Your tax return from the contribution year should show the carryover amount. Keep records through the entire 5-year window — carryovers need to be documented if ever audited.
Common mistakes
- Not realizing a carryover exists. Many donors who fund a large DAF with appreciated stock in a high-income year don't track their resulting 5-year carryover. It shows up on the tax return, but without proactive tracking it gets forgotten — and may expire without use.
- Contributing to a private foundation when the carryover math doesn't work. The 20% limit on appreciated property to private foundations can make it nearly impossible to absorb a large carryover in 5 years unless AGI remains very high. A DAF — at 30% for appreciated property — provides much more absorption capacity for the same carryover period.
- Ignoring the FIFO ordering when planning future contributions. Donors with an expiring carryover who are also planning new contributions in the same year need to model carefully: the current-year contribution is deducted first, potentially leaving less room for the expiring carryover. A specialist will structure the timing so the carryover isn't crowded out.

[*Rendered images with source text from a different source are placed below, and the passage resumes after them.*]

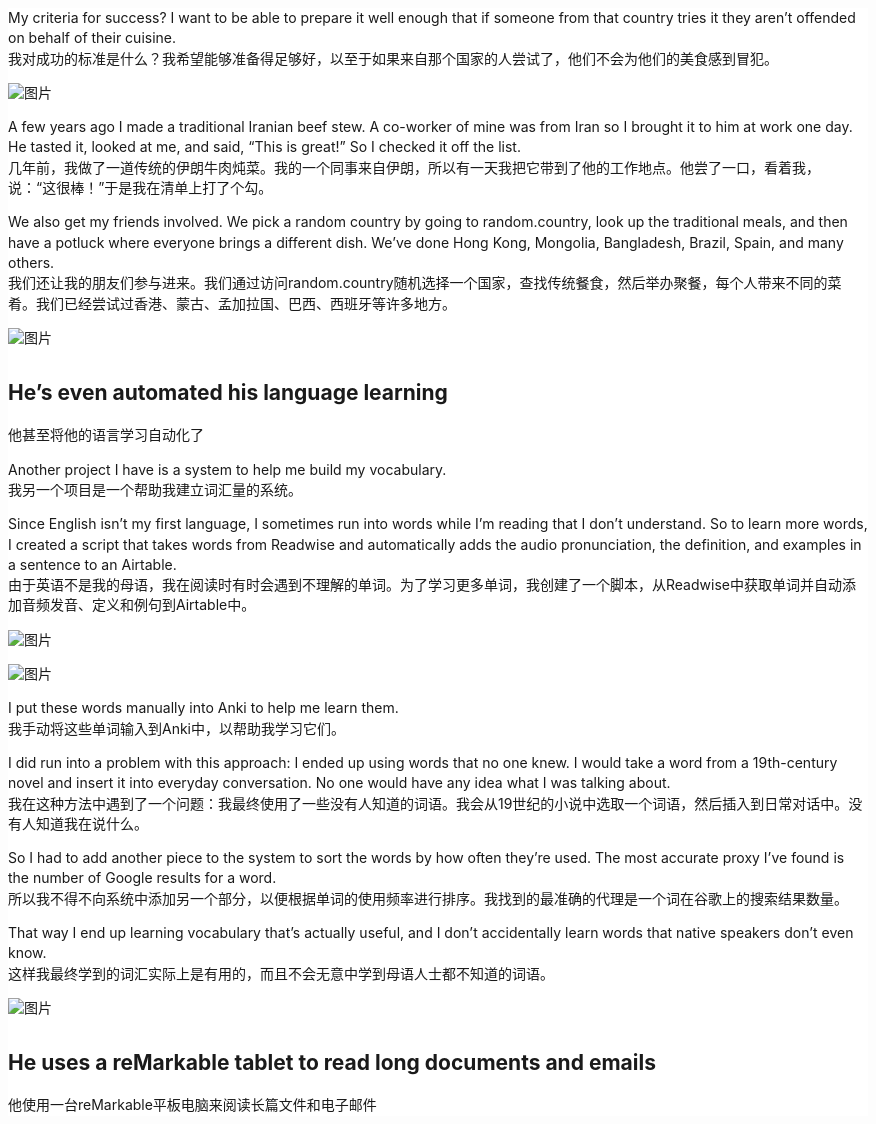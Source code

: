 My criteria for success? I want to be able to prepare it well enough that if someone from that country tries it they aren’t offended on behalf of their cuisine.  
我对成功的标准是什么？我希望能够准备得足够好，以至于如果来自那个国家的人尝试了，他们不会为他们的美食感到冒犯。

![图片](https://mmbiz.qpic.cn/mmbiz_jpg/ichA57Ls2O4oDDtXOup2FEpZymtPNSB138Lib4LPD4YT2SgVGHwARfnbQUmyBia1GmOlCwibEqyqvweYw2arZyIjdQ/640?wx_fmt=jpeg&from=appmsg&tp=webp&wxfrom=5&wx_lazy=1&wx_co=1)

A few years ago I made a traditional Iranian beef stew. A co-worker of mine was from Iran so I brought it to him at work one day. He tasted it, looked at me, and said, “This is great!” So I checked it off the list.  
几年前，我做了一道传统的伊朗牛肉炖菜。我的一个同事来自伊朗，所以有一天我把它带到了他的工作地点。他尝了一口，看着我，说：“这很棒！”于是我在清单上打了个勾。

We also get my friends involved. We pick a random country by going to random.country, look up the traditional meals, and then have a potluck where everyone brings a different dish. We’ve done Hong Kong, Mongolia, Bangladesh, Brazil, Spain, and many others.  
我们还让我的朋友们参与进来。我们通过访问random.country随机选择一个国家，查找传统餐食，然后举办聚餐，每个人带来不同的菜肴。我们已经尝试过香港、蒙古、孟加拉国、巴西、西班牙等许多地方。

![图片](https://mmbiz.qpic.cn/mmbiz_jpg/ichA57Ls2O4oDDtXOup2FEpZymtPNSB13gdHyTiajXD9Kz0NpCrQPiadjG4DoVdawUCmM6aNb7QEgsOibyWAibymCRg/640?wx_fmt=jpeg&from=appmsg&tp=webp&wxfrom=5&wx_lazy=1&wx_co=1)

## He’s even automated his language learning  
他甚至将他的语言学习自动化了

Another project I have is a system to help me build my vocabulary.  
我另一个项目是一个帮助我建立词汇量的系统。

Since English isn’t my first language, I sometimes run into words while I’m reading that I don’t understand. So to learn more words, I created a script that takes words from Readwise and automatically adds the audio pronunciation, the definition, and examples in a sentence to an Airtable.  
由于英语不是我的母语，我在阅读时有时会遇到不理解的单词。为了学习更多单词，我创建了一个脚本，从Readwise中获取单词并自动添加音频发音、定义和例句到Airtable中。

![图片](https://mmbiz.qpic.cn/mmbiz_jpg/ichA57Ls2O4oDDtXOup2FEpZymtPNSB13GNWeHWJzSze7E1A7ac8sJuQBicicgDlHZLqpcMEzKHEWfV5uV9h9iaRhA/640?wx_fmt=jpeg&from=appmsg&tp=webp&wxfrom=5&wx_lazy=1&wx_co=1)

![图片](https://mmbiz.qpic.cn/mmbiz_jpg/ichA57Ls2O4oDDtXOup2FEpZymtPNSB136kfdFHurqIyQFuD7NA6M1vEcyaWKnVDIJvUsiciaMCKHVLgXAb3YeSiaA/640?wx_fmt=jpeg&from=appmsg&tp=webp&wxfrom=5&wx_lazy=1&wx_co=1)

I put these words manually into Anki to help me learn them.  
我手动将这些单词输入到Anki中，以帮助我学习它们。

I did run into a problem with this approach: I ended up using words that no one knew. I would take a word from a 19th-century novel and insert it into everyday conversation. No one would have any idea what I was talking about.  
我在这种方法中遇到了一个问题：我最终使用了一些没有人知道的词语。我会从19世纪的小说中选取一个词语，然后插入到日常对话中。没有人知道我在说什么。

So I had to add another piece to the system to sort the words by how often they’re used. The most accurate proxy I’ve found is the number of Google results for a word.  
所以我不得不向系统中添加另一个部分，以便根据单词的使用频率进行排序。我找到的最准确的代理是一个词在谷歌上的搜索结果数量。

That way I end up learning vocabulary that’s actually useful, and I don’t accidentally learn words that native speakers don’t even know.  
这样我最终学到的词汇实际上是有用的，而且不会无意中学到母语人士都不知道的词语。

![图片](https://mmbiz.qpic.cn/mmbiz_jpg/ichA57Ls2O4oDDtXOup2FEpZymtPNSB13NaPtiagqzNM6Kn8kZ8mlVgp9eBnEAiarDkVt2GDWDicQm0TsNribgS9wgA/640?wx_fmt=jpeg&from=appmsg&tp=webp&wxfrom=5&wx_lazy=1&wx_co=1)

## He uses a reMarkable tablet to read long documents and emails  
他使用一台reMarkable平板电脑来阅读长篇文件和电子邮件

- Assuming the floor doesn't apply to carryover years. The 0.5% OBBBA floor applies fresh each year to your current-year charitable contributions, and it also limits the absorption of carryovers (except for the floor-amount add-back on the original carryover). Some donors conflate "the floor was already applied" with "no floor applies going forward" — that's wrong.
- Not modeling the income trajectory before making a large gift. The single most important question before creating a large carryover: will your AGI remain high enough over the next 5 years to absorb it? A charitable planning specialist models this before you write the check.
What a specialist models for you
Managing carryovers across a 5-year window involves tracking multiple variables simultaneously:
- Current carryover balance by year and percentage category
- Projected AGI for years 1–5 of the carryover window
- Interaction with current-year contributions under the FIFO ordering rule
- OBBBA 0.5% floor and 35% cap applied each year
- State income tax treatment — some states do not conform to federal charitable deduction rules or allow carryovers on different terms
- Expiration risk: is the projected 5-year AGI sufficient to absorb the full carryover, or should you consider a different gift structure?
For donors with carryover balances above $200,000, the multi-year modeling often reveals $30,000–$100,000+ of incremental tax savings versus unoptimized tracking — from better carryover absorption timing alone.